En quelques heures, mercredi 2 septembre, la gourde a fait un bon spectaculaire par rapport au dollar. De 112 gourdes à la vente pour un dollar à l’ouverture, à 10 heures du matin, le même billet vert se vendait à 107 gourdes, soit une appréciation de 5 gourdes, selon les données observées sur le compte Twitter de la Unibank, la première banque commerciale d’Haïti.
La limitation des dépenses jugées non essentielles pendant les derniers jours de l’exercice ; le respect du pacte de gouvernance signé avec la BRH prévoyant 30 milliards de gourdes de financement monétaire sur l’exercice, toutes les mesures prises par les autorités monétaires ont pour but de stabiliser le taux de change et réduire le taux d’inflation, a confié au journal le ministre de l’Économie et des Finances, Michel Patrick Boisvert, mercredi après-midi.
Quelques jours auparavant, le 26 août, le gouverneur de la BRH, Jean Baden Dubois, avait donné le ton sur le marché des changes au moment d’annoncer, 24 août, que la banque centrale est déjà intervenus sur le marché des changes à hauteur de 47 millions des 150 millions de dollars mobilisés jusqu’à la fin de l’exercice. « La BRH a les reins solides. Nous avons une réserve de 651 millions de dollars américains. Ceux qui croient qu’ils peuvent se jouer de la BRH sont en train de perdre leur temps. S’ils veulent perdre de l’argent, qu’ils continuent », avait prévenu le gouverneur Jean Baden Dubois.
L’injection de la BRH et ses retombées…
« Les injections de la BRH ont calmé la tension sur le marché des changes avec une réduction de la rareté de dollars américains. L’appui budgétaire a permis de réduire le déficit budgétaire et le financement monétaire qui en découlait. Et apparemment, on n’a pas encore la confirmation, le gouvernement a fait plus d’effort afin de contrôler ses dépenses », a confié le Dr Thomas Lalime, chroniqueur économique au journal Le Nouvelliste.

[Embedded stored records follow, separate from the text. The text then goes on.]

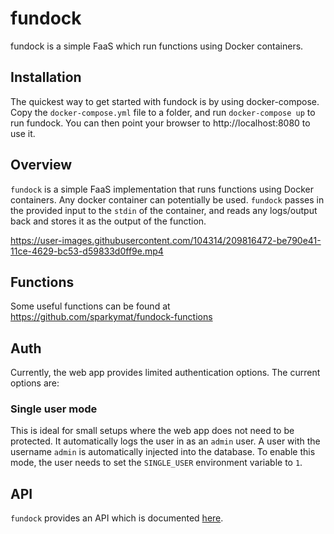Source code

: # fundock

fundock is a simple FaaS which run functions using Docker containers.

## Installation

The quickest way to get started with fundock is by using docker-compose. Copy the `docker-compose.yml` file to a folder, and run `docker-compose up` to run fundock. You can then point your browser to http://localhost:8080 to use it.

## Overview

`fundock` is a simple FaaS implementation that runs functions using Docker containers. Any docker container can potentially be used. `fundock` passes in the provided input to the `stdin` of the container, and reads any logs/output back and stores it as the output of the function.

https://user-images.githubusercontent.com/104314/209816472-be790e41-11ce-4629-bc53-d59833d0ff9e.mp4

## Functions

Some useful functions can be found at https://github.com/sparkymat/fundock-functions

## Auth

Currently, the web app provides limited authentication options. The current options are:

### Single user mode

This is ideal for small setups where the web app does not need to be protected. It automatically logs the user in as an `admin` user. A user with the username `admin` is automatically injected into the database. To enable this mode, the user needs to set the `SINGLE_USER` environment variable to `1`.

## API

`fundock` provides an API which is documented [here](swagger.yml).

« La gourde s’est donc appréciée, sans surprise, au cours des trois dernières semaines. Ce qui est plus difficile à expliquer, c’est le rythme d’appréciation de la gourde qui est passée de 113 gourdes à l’achat, et 115 gourdes à la vente le lundi 31 août 2020 à 110 gourdes à l’achat contre 112 gourdes à la vente le lendemain mardi 1er septembre 2020. Et le mercredi 2 septembre, une des deux plus grandes banques de la capitale affichait 105 gourdes à l’achat et 107 gourdes à la vente, une baisse de 5 gourdes en une journée et une appréciation de 13.6 % de la gourde en moins d’un mois », a poursuivi Thomas Lalime, soulignant que « c’est très, très rare ».
« Il faut remonter au mois de mars 2017 pour retrouver une tendance baissière du taux de change. Il était passé de 69.35 gourdes pour un dollar américain à la fin du mois de mars à 67.6 gourdes à la fin du mois d’avril avant d’atteindre 62.2 gourdes à la fin du mois de mai 2017 », a poursuivi Thomas Lalime, soulignant qu’à l’époque « les agents économiques étaient très optimistes à l’arrivée du nouveau président Jovenel Moïse qui se disait pro-business et qui promettait monts et merveilles ».

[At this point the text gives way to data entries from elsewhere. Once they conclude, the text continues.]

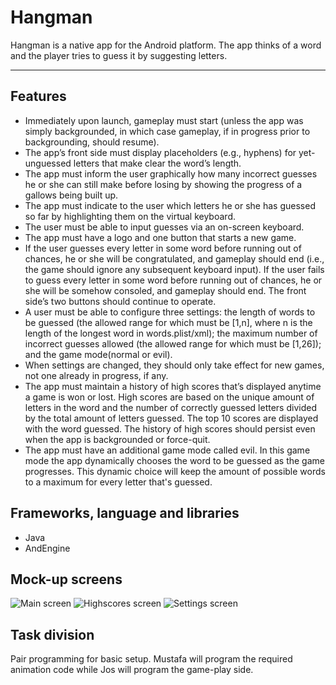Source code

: Hangman
=======

Hangman is a native app for the Android platform. The app thinks of a word and the player tries to guess it by suggesting letters.

----------

Features
---------

- Immediately upon launch, gameplay must start (unless the app was simply backgrounded, in which case gameplay, if in progress prior to backgrounding, should resume).
- The app’s front side must display placeholders (e.g., hyphens) for yet-unguessed letters that make clear the word’s length.
- The app must inform the user graphically how many incorrect guesses he or she can still make before losing by showing the progress of a gallows being built up.
- The app must indicate to the user which letters he or she has guessed so far by highlighting them on the virtual keyboard.
- The user must be able to input guesses via an on-screen keyboard.
- The app must have a logo and one button that starts a new game.
- If the user guesses every letter in some word before running out of chances, he or she will be congratulated, and gameplay should end (i.e., the game should ignore any subsequent keyboard input). If the user fails to guess every letter in some word before running out of chances, he or she will be somehow consoled, and gameplay should end. The front side’s two buttons should continue to operate.
- A user must be able to configure three settings: the length of words to be guessed (the allowed range for which must be [1,n], where n is the length of the longest word in words.plist/xml); the maximum number of incorrect guesses allowed (the allowed range for which must be [1,26]); and the game mode(normal or evil).
- When settings are changed, they should only take effect for new games, not one already in progress, if any.
- The app must maintain a history of high scores that’s displayed anytime a game is won or lost. High scores are based on the unique amount of letters in the word and the number of correctly guessed letters divided by the total amount of letters guessed. The top 10 scores are displayed with the word guessed. The history of high scores should persist even when the app is backgrounded or force-quit.
- The app must have an additional game mode called evil. In this game mode the app dynamically chooses the word to be guessed as the game progresses. This dynamic choice will keep the amount of possible words to a maximum for every letter that's guessed.

Frameworks, language and libraries
---------

- Java
- AndEngine

Mock-up screens
---------

![Main screen](https://raw.github.com/muzzi11/hangman/master/Doc/mock-main.png)
![Highscores screen](https://raw.github.com/muzzi11/hangman/master/Doc/mock-highscores.png)
![Settings screen](https://raw.github.com/muzzi11/hangman/master/Doc/mock-settings.png)

Task division
---------
Pair programming for basic setup. Mustafa will program the required animation code while Jos will program the game-play side.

« Mais la baisse du taux de change peut aussi refléter l’important pouvoir de marché des banques leader d’un marché bancaire oligopolistique. L’expérience de mars-mai 2017 était de courte durée », a aussi fait remarquer Thomas Lalime.

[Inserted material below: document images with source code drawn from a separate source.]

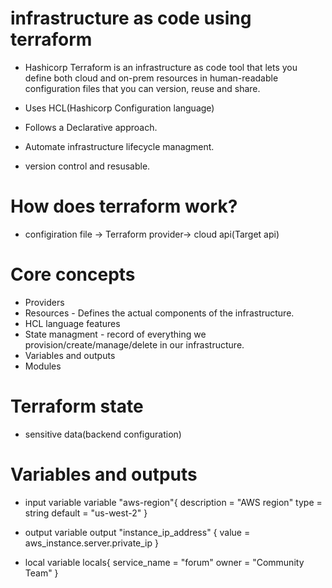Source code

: # infrastructure as code using terraform

- Hashicorp Terraform is an infrastructure as code tool that lets you define both cloud and on-prem resources in human-readable configuration files that you can version, reuse and share.

- Uses HCL(Hashicorp Configuration language)
- Follows a Declarative approach.
- Automate infrastructure lifecycle managment.
- version control and resusable.

# How does terraform work?
 - configiration file -> Terraform provider-> cloud api(Target api)

# Core concepts
- Providers
- Resources - Defines the actual components of the infrastructure.
- HCL language features
- State managment - record of everything we provision/create/manage/delete in our infrastructure.
- Variables and outputs
- Modules
# Terraform state
- sensitive data(backend configuration)

#  Variables and outputs
- input variable
 variable "aws-region"{
  description = "AWS region"
  type = string
  default = "us-west-2"
 }

 - output variable
 output "instance_ip_address" {
  value = aws_instance.server.private_ip
 }

 - local variable
 locals{
  service_name = "forum"
  owner = "Community Team"
 }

« Le don des 3,7 milliards de gourdes de l’UE au gouvernement peut participer à expliquer l’appréciation observée au niveau du taux de change. Mais je pense que ce qui se passe sur le marché est particulièrement lié à l’injection des 150 millions de la BRH », a estimé lui aussi l’économiste Enomy Germain, interrogé par Le Nouvelliste. « L’un des éléments explicatifs de la hausse du prix du dollar par rapport à la gourde est le déséquilibre persistant entre la quantité de dollars disponibles (Offre) et la quantité demandée (demande). On parle d’un marché qui mobilise formellement près de 40 millions de dollars par semaine », a-t-il indiqué.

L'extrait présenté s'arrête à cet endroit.